Perhaps it's the absence of brown and indigenous bodies in porn? Or maybe it's because porn with non-white people in it seems to indulge in stereotyping and fetishisation (see bbc and hentai) rather than empowerment? Maybe it's exploiting people for gain that gives porn that big fat colonial ick? This industry stinks of caucacity—built on colonial and capitalist frameworks that dictate our bodies are to be exploited, objectified, and neglected. Even though I enjoy my smut and spice, something about these interactions with porn makes me feel… Undesirable? Unsexy? Invisible and disempowered?
As a brown, māori, queer woman actively indigenising my world and affirming my sexiness and sexuality (to myself lol), I want to be able to enjoy porn without feeling like I'm getting off or contributing to the white man's fantasy. Porn can and should be an opportunity to explore sex and sexuality in healthy and empowering ways. As māori explore decolonising sexuality, surely what follows is exploring how we decolonise porn too?

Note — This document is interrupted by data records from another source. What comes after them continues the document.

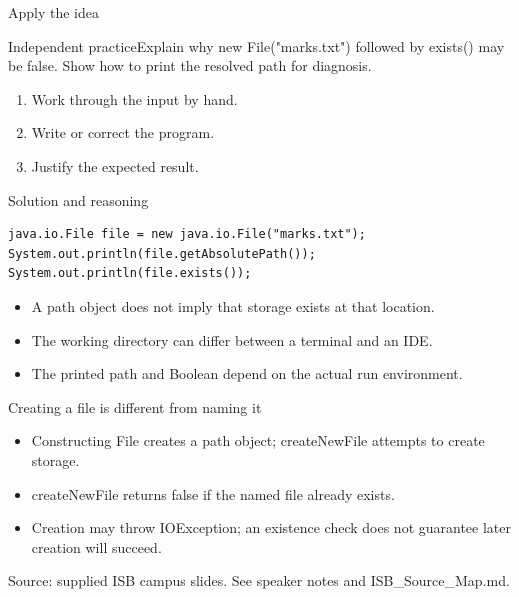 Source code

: \documentclass[10pt,aspectratio=169]{beamer}
\begin{document}
\begin{frame}[fragile,t]{Apply the idea}
\begin{alertblock}{Independent practice}Explain why new File("marks.txt") followed by exists() may be false. Show how to print the resolved path for diagnosis.\end{alertblock}\vspace{3mm}\begin{enumerate}\item Work through the input by hand.\item Write or correct the program.\item Justify the expected result.\end{enumerate}
\end{frame}

\begin{frame}[fragile,t]{Solution and reasoning}
\begin{lstlisting}
java.io.File file = new java.io.File("marks.txt");
System.out.println(file.getAbsolutePath());
System.out.println(file.exists());
\end{lstlisting}\vspace{1mm}\small\begin{itemize}
\item A path object does not imply that storage exists at that location.
\item The working directory can differ between a terminal and an IDE.
\item The printed path and Boolean depend on the actual run environment.
\end{itemize}
\end{frame}

\begin{frame}[fragile,t]{Creating a file is different from naming it}
\begin{itemize}
\item Constructing File creates a path object; createNewFile attempts to create storage.
\item createNewFile returns false if the named file already exists.
\item Creation may throw IO\allowbreak Exception; an existence check does not guarantee later creation will succeed.
\end{itemize}
\vspace{3mm}\footnotesize\textcolor{accent}{Source: supplied ISB campus slides. See speaker notes and ISB\_Source\_Map.md.}
\end{frame}
\end{document}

In decolonising our porn, we forge a space to explore sex and sexuality in culturally grounded ways. Our oral histories already talk a lot about sex and sexuality, so what would our porn look like if allowed to flourish? How would our attitudes toward how we have sex change if our porn is grounded in mātauranga? Perhaps, our porn would have richer, more fulfilling storylines (that don't involve the ill-written step-bro trope)? The existence of takatāpui and inclusion of diverse genders and sexualities in Te Ao Māori indicate that decolonised porn would also be made for and enjoyed by all genders—straight men, this means you can have noisy, enjoyable sex now!
I don't have answers to exactly what decolonised porn looks like but there is something wildly sexy in imagining what decolonised porn could look like and how it could make us feel. I genuinely hope a few of us get off to the thought of decolonised porn enough to make it into reality. That's super hot.